Work required - Locate every line in the records below that contains the word "Development", and copy each one.
BEGIN Task material
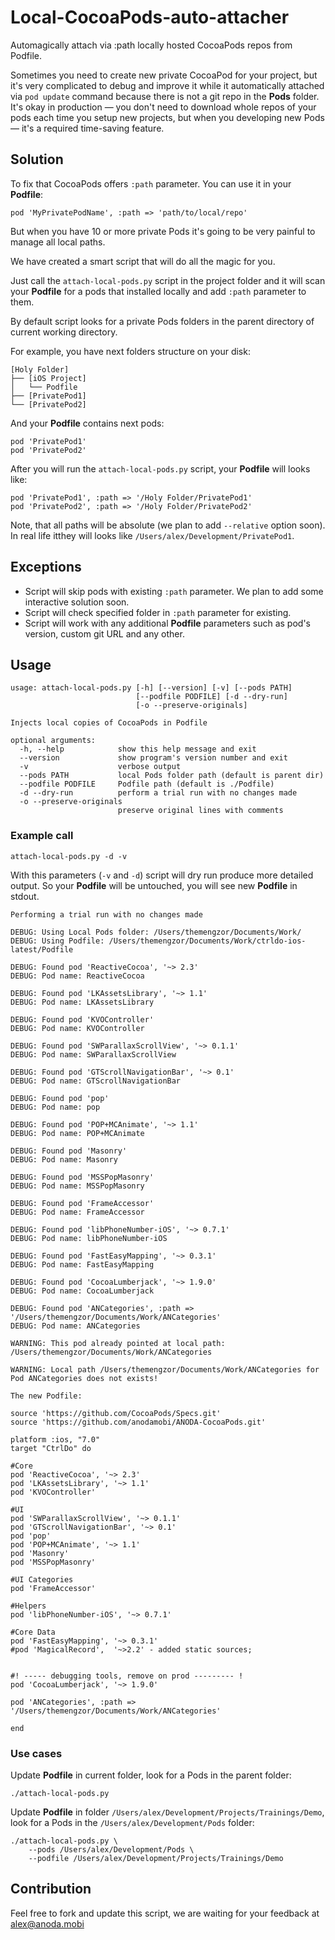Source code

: Local-CocoaPods-auto-attacher
=============================

Automagically attach via :path locally hosted CocoaPods repos from Podfile.

Sometimes you need to create new private CocoaPod for your project, but it's very complicated to debug and improve it while it automatically attached via `pod update` command because there is not a git repo in the __Pods__ folder. It's okay in production — you don't need to download whole repos of your pods each time you setup new projects, but when you developing new Pods — it's a required time-saving feature.

Solution
--------


To fix that CocoaPods offers `:path` parameter. You can use it in your __Podfile__:
```
pod 'MyPrivatePodName', :path => 'path/to/local/repo'
```

But when you have 10 or more private Pods it's going to be very painful to manage all local paths.

We have created a smart script that will do all the magic for you.

Just call the `attach-local-pods.py` script in the project folder and it will scan your __Podfile__ for a pods that installed locally and add `:path` parameter to them.

By default script looks for a private Pods folders in the parent directory of current working directory.

For example, you have next folders structure on your disk:

```
[Holy Folder]
├── [iOS Project]
│   └── Podfile
├── [PrivatePod1]
└── [PrivatePod2]
```

And your __Podfile__ contains next pods:

```
pod 'PrivatePod1'
pod 'PrivatePod2'
```

After you will run the `attach-local-pods.py` script, your __Podfile__ will looks like:

```
pod 'PrivatePod1', :path => '/Holy Folder/PrivatePod1'
pod 'PrivatePod2', :path => '/Holy Folder/PrivatePod2'
```

Note, that all paths will be absolute (we plan to add `--relative` option soon). In real life itthey will looks like `/Users/alex/Development/PrivatePod1`.

Exceptions
----------

* Script will skip pods with existing `:path` parameter. We plan to add some interactive solution soon.
* Script will check specified folder in `:path` parameter for existing.
* Script will work with any additional __Podfile__ parameters such as pod's version, custom git URL and any other.

Usage
-----

```
usage: attach-local-pods.py [-h] [--version] [-v] [--pods PATH]
                            [--podfile PODFILE] [-d --dry-run]
                            [-o --preserve-originals]

Injects local copies of CocoaPods in Podfile

optional arguments:
  -h, --help            show this help message and exit
  --version             show program's version number and exit
  -v                    verbose output
  --pods PATH           local Pods folder path (default is parent dir)
  --podfile PODFILE     Podfile path (default is ./Podfile)
  -d --dry-run          perform a trial run with no changes made
  -o --preserve-originals
                        preserve original lines with comments
```

### Example call

```
attach-local-pods.py -d -v
```

With this parameters (`-v` and `-d`) script will dry run produce more detailed output. So your __Podfile__ will be untouched, you will see new __Podfile__ in stdout.

```
Performing a trial run with no changes made

DEBUG: Using Local Pods folder: /Users/themengzor/Documents/Work/
DEBUG: Using Podfile: /Users/themengzor/Documents/Work/ctrldo-ios-latest/Podfile

DEBUG: Found pod 'ReactiveCocoa', '~> 2.3'
DEBUG: Pod name: ReactiveCocoa

DEBUG: Found pod 'LKAssetsLibrary', '~> 1.1'
DEBUG: Pod name: LKAssetsLibrary

DEBUG: Found pod 'KVOController'
DEBUG: Pod name: KVOController

DEBUG: Found pod 'SWParallaxScrollView', '~> 0.1.1'
DEBUG: Pod name: SWParallaxScrollView

DEBUG: Found pod 'GTScrollNavigationBar', '~> 0.1'
DEBUG: Pod name: GTScrollNavigationBar

DEBUG: Found pod 'pop'
DEBUG: Pod name: pop

DEBUG: Found pod 'POP+MCAnimate', '~> 1.1'
DEBUG: Pod name: POP+MCAnimate

DEBUG: Found pod 'Masonry'
DEBUG: Pod name: Masonry

DEBUG: Found pod 'MSSPopMasonry'
DEBUG: Pod name: MSSPopMasonry

DEBUG: Found pod 'FrameAccessor'
DEBUG: Pod name: FrameAccessor

DEBUG: Found pod 'libPhoneNumber-iOS', '~> 0.7.1'
DEBUG: Pod name: libPhoneNumber-iOS

DEBUG: Found pod 'FastEasyMapping', '~> 0.3.1'
DEBUG: Pod name: FastEasyMapping

DEBUG: Found pod 'CocoaLumberjack', '~> 1.9.0'
DEBUG: Pod name: CocoaLumberjack

DEBUG: Found pod 'ANCategories', :path => '/Users/themengzor/Documents/Work/ANCategories'
DEBUG: Pod name: ANCategories

WARNING: This pod already pointed at local path: /Users/themengzor/Documents/Work/ANCategories

WARNING: Local path /Users/themengzor/Documents/Work/ANCategories for Pod ANCategories does not exists!

The new Podfile:

source 'https://github.com/CocoaPods/Specs.git'
source 'https://github.com/anodamobi/ANODA-CocoaPods.git'

platform :ios, "7.0"
target "CtrlDo" do

#Core
pod 'ReactiveCocoa', '~> 2.3'
pod 'LKAssetsLibrary', '~> 1.1'
pod 'KVOController'

#UI
pod 'SWParallaxScrollView', '~> 0.1.1'
pod 'GTScrollNavigationBar', '~> 0.1'
pod 'pop'
pod 'POP+MCAnimate', '~> 1.1'
pod 'Masonry'
pod 'MSSPopMasonry'

#UI Categories
pod 'FrameAccessor'

#Helpers
pod 'libPhoneNumber-iOS', '~> 0.7.1'

#Core Data
pod 'FastEasyMapping', '~> 0.3.1'
#pod 'MagicalRecord',  '~>2.2' - added static sources;


#! ----- debugging tools, remove on prod --------- !
pod 'CocoaLumberjack', '~> 1.9.0'

pod 'ANCategories', :path => '/Users/themengzor/Documents/Work/ANCategories'

end
```

### Use cases

Update __Podfile__ in current folder, look for a Pods in the parent folder:

```
./attach-local-pods.py
```

Update __Podfile__ in folder `/Users/alex/Development/Projects/Trainings/Demo`, look for a Pods in the `/Users/alex/Development/Pods` folder:

```
./attach-local-pods.py \
    --pods /Users/alex/Development/Pods \
    --podfile /Users/alex/Development/Projects/Trainings/Demo
```

Contribution
------------

Feel free to fork and update this script, we are waiting for your feedback at alex@anoda.mobi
END Task material
Answer space -
Note, that all paths will be absolute (we plan to add `--relative` option soon). In real life itthey will looks like `/Users/alex/Development/PrivatePod1`.
Update __Podfile__ in folder `/Users/alex/Development/Projects/Trainings/Demo`, look for a Pods in the `/Users/alex/Development/Pods` folder:
    --pods /Users/alex/Development/Pods \
    --podfile /Users/alex/Development/Projects/Trainings/Demo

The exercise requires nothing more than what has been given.